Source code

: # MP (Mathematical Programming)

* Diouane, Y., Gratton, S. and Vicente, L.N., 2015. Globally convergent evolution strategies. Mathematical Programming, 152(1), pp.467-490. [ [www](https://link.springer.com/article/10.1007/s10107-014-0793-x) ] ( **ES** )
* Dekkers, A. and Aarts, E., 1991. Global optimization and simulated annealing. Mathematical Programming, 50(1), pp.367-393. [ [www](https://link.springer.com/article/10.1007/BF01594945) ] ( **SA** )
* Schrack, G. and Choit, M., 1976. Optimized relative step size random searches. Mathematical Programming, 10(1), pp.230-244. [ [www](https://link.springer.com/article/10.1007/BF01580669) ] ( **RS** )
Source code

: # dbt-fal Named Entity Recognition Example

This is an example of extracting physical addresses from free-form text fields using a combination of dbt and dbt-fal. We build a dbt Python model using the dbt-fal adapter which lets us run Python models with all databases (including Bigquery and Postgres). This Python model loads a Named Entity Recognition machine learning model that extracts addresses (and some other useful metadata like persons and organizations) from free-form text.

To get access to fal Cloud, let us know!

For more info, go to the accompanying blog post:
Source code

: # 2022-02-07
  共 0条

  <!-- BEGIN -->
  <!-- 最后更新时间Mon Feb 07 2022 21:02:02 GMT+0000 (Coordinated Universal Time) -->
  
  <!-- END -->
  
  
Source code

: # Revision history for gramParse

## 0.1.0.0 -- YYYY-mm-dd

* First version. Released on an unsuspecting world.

====

Reproduce each record exactly, leaving nothing out.

Source code

: # MP (Mathematical Programming)

* Diouane, Y., Gratton, S. and Vicente, L.N., 2015. Globally convergent evolution strategies. Mathematical Programming, 152(1), pp.467-490. [ [www](https://link.springer.com/article/10.1007/s10107-014-0793-x) ] ( **ES** )
* Dekkers, A. and Aarts, E., 1991. Global optimization and simulated annealing. Mathematical Programming, 50(1), pp.367-393. [ [www](https://link.springer.com/article/10.1007/BF01594945) ] ( **SA** )
* Schrack, G. and Choit, M., 1976. Optimized relative step size random searches. Mathematical Programming, 10(1), pp.230-244. [ [www](https://link.springer.com/article/10.1007/BF01580669) ] ( **RS** )
Source code

: # dbt-fal Named Entity Recognition Example

This is an example of extracting physical addresses from free-form text fields using a combination of dbt and dbt-fal. We build a dbt Python model using the dbt-fal adapter which lets us run Python models with all databases (including Bigquery and Postgres). This Python model loads a Named Entity Recognition machine learning model that extracts addresses (and some other useful metadata like persons and organizations) from free-form text.

To get access to fal Cloud, let us know!

For more info, go to the accompanying blog post:
Source code

: # 2022-02-07
  共 0条

  <!-- BEGIN -->
  <!-- 最后更新时间Mon Feb 07 2022 21:02:02 GMT+0000 (Coordinated Universal Time) -->
  
  <!-- END -->
  
  
Source code

: # Revision history for gramParse

## 0.1.0.0 -- YYYY-mm-dd

* First version. Released on an unsuspecting world.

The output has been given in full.